I know what I think - but I want to know if I am being selfish or not. What do you think?

OP posts:
3andnomore · 19/04/2008 00:21

oh absolutely Quint....

dh and I sort of dream to maybe immigrate at one point (for some reason Canada keeps coming up...he loves Canada, and well, I like the idea of it, not that I have ever been)....but for us right now it's not an option anyway...

winestein · 19/04/2008 00:24

Vaction is the thing though, isn't it Moony? You come home from vacation - wherever you have made home.

OP posts:
moondog · 19/04/2008 00:25

Yes Wine.
I love being in all places but ultimately I want to be home speaking Welsh with my children in a Welsh speaking school (maybe as direct result of nomadic childhood?)

3andnomore · 19/04/2008 00:27

but you cna make home anywhere, wine!
Have you actually been to NZ? If yes, did you lke it htere, did you hate it?
If you haven't been...any chance you could first go for an extendet prolonged holiday?

Also, you mentioned you are the main earner....how would your job prospects be over in NZ?

winestein · 19/04/2008 00:33

I think things become important to people through all manner of things and the only really important part of that is that they just are (if that makes any sense whatsoever).

Probably not, and on that note of cod-psychology I am orf to retire to my boudoir. Thank you one and all for your input. I really do appreciate it.

OP posts:
expatinscotland · 19/04/2008 00:35

oh, no, you most certainly cannot make your home anywhere.

some people definitely cannot.

others can.

but it is not true for everyone.

3andnomore · 19/04/2008 00:36

lol...but then, it's obviously important for your oh to go to NZ....hm...
but yeah...bed sounds good....past midnight...shock

3andnomore · 19/04/2008 00:37

expat...that would explain the many breakups there are in the army....like I said, I possible am just a bit simple,lol...hence it never really been a problem for us...

expatinscotland · 19/04/2008 00:39

it really and truly doesn't work for some personalities.
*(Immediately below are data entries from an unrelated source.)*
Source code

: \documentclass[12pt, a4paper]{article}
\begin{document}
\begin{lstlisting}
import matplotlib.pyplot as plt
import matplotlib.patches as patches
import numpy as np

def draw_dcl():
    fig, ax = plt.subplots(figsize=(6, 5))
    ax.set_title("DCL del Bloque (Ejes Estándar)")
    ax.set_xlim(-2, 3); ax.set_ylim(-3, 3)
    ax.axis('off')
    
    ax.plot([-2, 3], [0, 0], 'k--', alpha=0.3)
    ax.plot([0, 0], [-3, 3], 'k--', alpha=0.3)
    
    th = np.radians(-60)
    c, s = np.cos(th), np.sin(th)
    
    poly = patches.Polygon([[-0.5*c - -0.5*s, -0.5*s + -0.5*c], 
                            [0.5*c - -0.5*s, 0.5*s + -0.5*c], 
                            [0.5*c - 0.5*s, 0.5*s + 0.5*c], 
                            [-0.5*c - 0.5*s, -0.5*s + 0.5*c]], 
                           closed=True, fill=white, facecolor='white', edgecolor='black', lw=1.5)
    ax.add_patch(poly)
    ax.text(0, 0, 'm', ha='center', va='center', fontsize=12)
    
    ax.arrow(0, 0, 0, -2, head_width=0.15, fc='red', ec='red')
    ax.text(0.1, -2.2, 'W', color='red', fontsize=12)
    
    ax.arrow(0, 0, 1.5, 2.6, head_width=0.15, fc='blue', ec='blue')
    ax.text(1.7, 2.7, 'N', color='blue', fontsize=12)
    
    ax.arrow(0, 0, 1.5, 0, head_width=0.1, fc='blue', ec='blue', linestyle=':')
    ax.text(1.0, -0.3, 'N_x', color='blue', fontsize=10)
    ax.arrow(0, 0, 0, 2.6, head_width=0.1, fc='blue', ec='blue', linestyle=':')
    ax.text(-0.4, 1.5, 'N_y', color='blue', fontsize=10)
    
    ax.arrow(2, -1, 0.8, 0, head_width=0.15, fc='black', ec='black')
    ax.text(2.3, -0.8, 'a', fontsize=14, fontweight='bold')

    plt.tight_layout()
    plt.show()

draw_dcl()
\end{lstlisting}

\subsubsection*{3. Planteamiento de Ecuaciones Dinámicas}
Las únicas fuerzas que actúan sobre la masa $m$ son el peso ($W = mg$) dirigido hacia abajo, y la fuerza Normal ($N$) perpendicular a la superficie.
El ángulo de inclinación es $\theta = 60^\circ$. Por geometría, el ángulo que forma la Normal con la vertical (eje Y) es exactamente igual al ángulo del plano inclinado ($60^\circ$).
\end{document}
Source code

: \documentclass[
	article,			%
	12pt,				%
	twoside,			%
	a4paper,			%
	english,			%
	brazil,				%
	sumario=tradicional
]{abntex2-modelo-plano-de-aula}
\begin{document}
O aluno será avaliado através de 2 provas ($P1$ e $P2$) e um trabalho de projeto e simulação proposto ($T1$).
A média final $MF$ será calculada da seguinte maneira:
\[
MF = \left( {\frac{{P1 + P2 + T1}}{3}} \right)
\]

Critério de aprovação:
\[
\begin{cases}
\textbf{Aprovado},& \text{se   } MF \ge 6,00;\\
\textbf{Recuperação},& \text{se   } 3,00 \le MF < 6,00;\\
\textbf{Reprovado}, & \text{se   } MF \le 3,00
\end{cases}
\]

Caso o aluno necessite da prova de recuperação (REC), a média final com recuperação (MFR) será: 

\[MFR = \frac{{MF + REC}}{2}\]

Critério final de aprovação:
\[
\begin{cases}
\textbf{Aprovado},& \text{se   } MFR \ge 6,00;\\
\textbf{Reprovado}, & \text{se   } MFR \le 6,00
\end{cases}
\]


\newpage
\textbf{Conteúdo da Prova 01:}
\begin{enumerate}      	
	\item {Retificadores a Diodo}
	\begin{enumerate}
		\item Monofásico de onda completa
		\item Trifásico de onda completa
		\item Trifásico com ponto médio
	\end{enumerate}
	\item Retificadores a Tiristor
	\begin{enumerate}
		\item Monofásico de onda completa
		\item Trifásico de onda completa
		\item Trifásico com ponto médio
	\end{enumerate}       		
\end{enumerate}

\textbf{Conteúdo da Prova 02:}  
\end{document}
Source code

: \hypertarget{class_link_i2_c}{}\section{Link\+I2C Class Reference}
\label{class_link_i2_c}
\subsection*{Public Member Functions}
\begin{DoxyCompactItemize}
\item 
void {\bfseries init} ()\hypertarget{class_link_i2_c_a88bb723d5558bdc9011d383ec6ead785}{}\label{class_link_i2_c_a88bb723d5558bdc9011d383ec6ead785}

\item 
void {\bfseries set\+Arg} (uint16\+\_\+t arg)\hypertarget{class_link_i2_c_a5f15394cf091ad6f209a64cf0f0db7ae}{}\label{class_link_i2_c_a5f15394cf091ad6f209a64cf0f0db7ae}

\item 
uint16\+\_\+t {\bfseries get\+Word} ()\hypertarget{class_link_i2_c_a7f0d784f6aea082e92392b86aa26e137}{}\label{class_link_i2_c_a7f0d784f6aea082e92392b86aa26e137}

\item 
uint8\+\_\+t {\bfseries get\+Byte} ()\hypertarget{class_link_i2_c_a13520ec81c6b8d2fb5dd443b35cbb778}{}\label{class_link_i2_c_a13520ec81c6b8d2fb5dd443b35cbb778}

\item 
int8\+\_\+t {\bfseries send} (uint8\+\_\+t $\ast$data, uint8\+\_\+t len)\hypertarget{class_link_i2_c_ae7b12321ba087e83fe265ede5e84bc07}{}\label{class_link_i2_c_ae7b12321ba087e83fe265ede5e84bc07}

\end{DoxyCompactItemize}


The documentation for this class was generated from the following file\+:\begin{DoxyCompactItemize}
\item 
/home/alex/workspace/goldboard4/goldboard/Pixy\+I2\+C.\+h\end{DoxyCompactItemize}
i've seen it time and time again.

there have even been people on here who went with their husband for a job move and they have been beyond miserable, for many different reasons.

eidsvold · 19/04/2008 00:39

weinstein - might be easy for him - but what about the rest of you. Perhaps when he sees the work that will be needed - you may see if he really means it.

winestein · 19/04/2008 00:40

Ok - one last word...

I easily make home 3andnomore. I feel very few ties. I don't know how to describe why - I think I am a bit different because of being adopted. I think there is a difference with how adopted people relate to others and places.

Job prospects great - I have been offered jobs out there before so no problem there. I haven't been but would love to go on holiday. I would up sticks and live there if my mum were not here, DP relationship aside.

It's just not right, right now.

OP posts:
expatinscotland · 19/04/2008 00:42

and moving to a place you've never been to before, when it's that far away is insanity.

3andnomore · 19/04/2008 00:43

I have to agree with expat....if you have never been there , then it would be a bad idea just for that reason alone.

QuintessentialShadows · 19/04/2008 00:44

Why not go on a long holiday, see if you like it, and research a little. Find out what the job situation really would be, find out about schools for your kids, etc, and just get some more information?

You cannot leave everything behind to go somewhere you have never been before?

Moving a family overseas is not done at the drop of a hat. We worked bloody hard for 3 months to prepare the move, my dh is still in London finalizing things, my oldest has had his second week in the new school already. There is a lot to deal with, and a lot to take it. It would have to be a long term plan, right?

winestein · 19/04/2008 00:50

ok, the last final word then...

If my mum was not here I would not be leaving anything behind that I could not replace. Even of adopted children the saying "you only have one mum" is true. I have friends out there and I have a family who have adopted me and my son...

I need sleep....

OP posts:
winestein · 19/04/2008 00:51

Although I have to agree with what you say Expat - insanity it probably is.

OP posts:
Janni · 19/04/2008 01:05

I did a degree in modern languages. I could, very easily, have made a home in either France or Germany. I decided not to because it was too important to me to have English as my mother tongue and to
live where my cultural references were.

Partners really need to be upfront with each other about where 'home' can be, otherwise there will be no end of problems.

eidsvold · 19/04/2008 11:13

call me insane - expat I moved from Aus to the UK in the space of four weeks - hadn't even thought about it and then just decided to move to the UK to work, resigned job next day, worked two week's notice, sorted out renting house, said goodbye to my mum and off I went to England. I knew no one.

hecate · 19/04/2008 11:29

you're not being selfish for wanting to stay but equally, he is not being selfish for wanting to go. You just feel differently. He is as entitled to want to go to be close to his relatives as you are to want to stay to be close to your mum. This is going to be a tough one for you to work out. Who matters more - his mother or your mother? Or you as a couple? It is a very tough choice for you. Hope it works out ok. xx

expatinscotland · 19/04/2008 13:08

were you single, eids? because that makes all the difference.

i came here without knowing anyone, although i had visited once.

but with a family? completely different story, especially if the kids are school-age.

also, this is about the OPs fundamental happiness as a person, too.